Robert Foley, Editor of The Kimball Union Alumni Bulletin, wrote in his 1968 Alumni Profile, Dana Stone ’58, that Dana had decided he wanted to go to Vietnam himself and work with a news agent as a photographer. First, he had to find a newspaper to represent him in order to attain State Department approval for a passport. He came home to Vermont and convinced Stephen Taylor, Managing Editor of the Valley News, to write a general letter of introduction for him as a photojournalist to give to the authorities in Vietnam.
While in Vermont, Dana visited with his family. They would never see him again. With papers in hand, Dana flew to Tokyo where he bought more camera equipment and then on to Saigon. Paul Sheff wrote in his 1988 article that Dana convinced a sympathetic Army colonel “to agree with him that there was no real background one could have to become a combat photographer” and was thus given permission to work in Vietnam.
Left: Dana wrote on the back of this photograph, “Am wet and cold (or hot and thirsty) confused and scared and generally in someone’s way. All because an aunt and uncle of mine thought I should have a camera 7 years ago. Things are better for me now than they have ever been before and I am grateful for the start you gave me in something I would never have undertaken myself.” Below Left: Dana with his wife Louise whom he married a year and a half after arriving in Vietnam.

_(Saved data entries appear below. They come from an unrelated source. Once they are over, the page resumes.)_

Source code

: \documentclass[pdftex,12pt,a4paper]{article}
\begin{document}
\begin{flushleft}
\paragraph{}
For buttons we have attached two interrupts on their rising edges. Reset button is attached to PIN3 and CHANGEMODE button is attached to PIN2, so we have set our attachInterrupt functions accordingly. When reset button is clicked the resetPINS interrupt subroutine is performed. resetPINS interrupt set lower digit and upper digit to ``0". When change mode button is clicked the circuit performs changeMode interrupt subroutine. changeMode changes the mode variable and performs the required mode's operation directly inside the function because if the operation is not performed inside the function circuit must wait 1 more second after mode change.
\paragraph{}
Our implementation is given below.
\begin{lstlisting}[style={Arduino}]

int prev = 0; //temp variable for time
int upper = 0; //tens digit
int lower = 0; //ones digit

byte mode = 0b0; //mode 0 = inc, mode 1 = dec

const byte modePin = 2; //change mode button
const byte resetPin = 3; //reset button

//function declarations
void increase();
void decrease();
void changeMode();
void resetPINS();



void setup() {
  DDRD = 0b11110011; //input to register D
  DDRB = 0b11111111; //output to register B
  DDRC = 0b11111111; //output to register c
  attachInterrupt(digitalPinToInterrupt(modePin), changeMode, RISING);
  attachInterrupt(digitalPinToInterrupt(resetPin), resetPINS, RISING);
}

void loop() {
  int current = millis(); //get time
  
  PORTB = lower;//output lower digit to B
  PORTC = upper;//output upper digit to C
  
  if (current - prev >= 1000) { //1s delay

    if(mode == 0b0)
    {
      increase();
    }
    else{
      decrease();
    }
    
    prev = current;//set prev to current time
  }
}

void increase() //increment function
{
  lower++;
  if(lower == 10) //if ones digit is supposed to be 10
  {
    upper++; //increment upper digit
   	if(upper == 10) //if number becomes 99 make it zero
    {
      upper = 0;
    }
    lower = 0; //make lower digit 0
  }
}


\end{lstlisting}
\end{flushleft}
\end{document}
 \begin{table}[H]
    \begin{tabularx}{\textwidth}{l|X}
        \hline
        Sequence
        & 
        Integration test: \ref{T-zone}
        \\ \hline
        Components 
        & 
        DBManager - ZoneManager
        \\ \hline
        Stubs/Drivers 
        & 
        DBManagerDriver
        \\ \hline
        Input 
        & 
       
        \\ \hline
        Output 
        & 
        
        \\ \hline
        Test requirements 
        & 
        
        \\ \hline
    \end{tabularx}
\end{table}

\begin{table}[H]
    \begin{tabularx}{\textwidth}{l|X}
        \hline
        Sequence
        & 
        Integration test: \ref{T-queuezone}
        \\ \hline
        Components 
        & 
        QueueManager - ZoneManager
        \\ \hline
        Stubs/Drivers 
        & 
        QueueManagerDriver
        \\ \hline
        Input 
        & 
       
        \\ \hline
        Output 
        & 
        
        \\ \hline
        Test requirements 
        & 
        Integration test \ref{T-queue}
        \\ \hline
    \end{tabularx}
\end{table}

Below right: Sean and Dana about to leave for Cambodia on April 6, 1970.
“Dana was the man in motion, he just couldn’t slow himself down. He was the smallest man on the trail, but his engines would drive him up it as though the incline ran the other way.” –Dispatches by Michael Herr
Dana’s first day in Vietnam was an immediate shock to him. In a recording, he reported that, “The group I was with executed someone right in front of me the first day I was with them. No reason, just shot him…really stupid….” His sister Bobby told us, he didn’t like being in a war and wanted to come home, but he didn’t have the money to leave as he wasn’t being paid much for his photographs at that time. Except for the time he was able to spend with his wife in their home in Danang, his life for the next four years was one of war with all its horrors, as brutal as his photographs portray.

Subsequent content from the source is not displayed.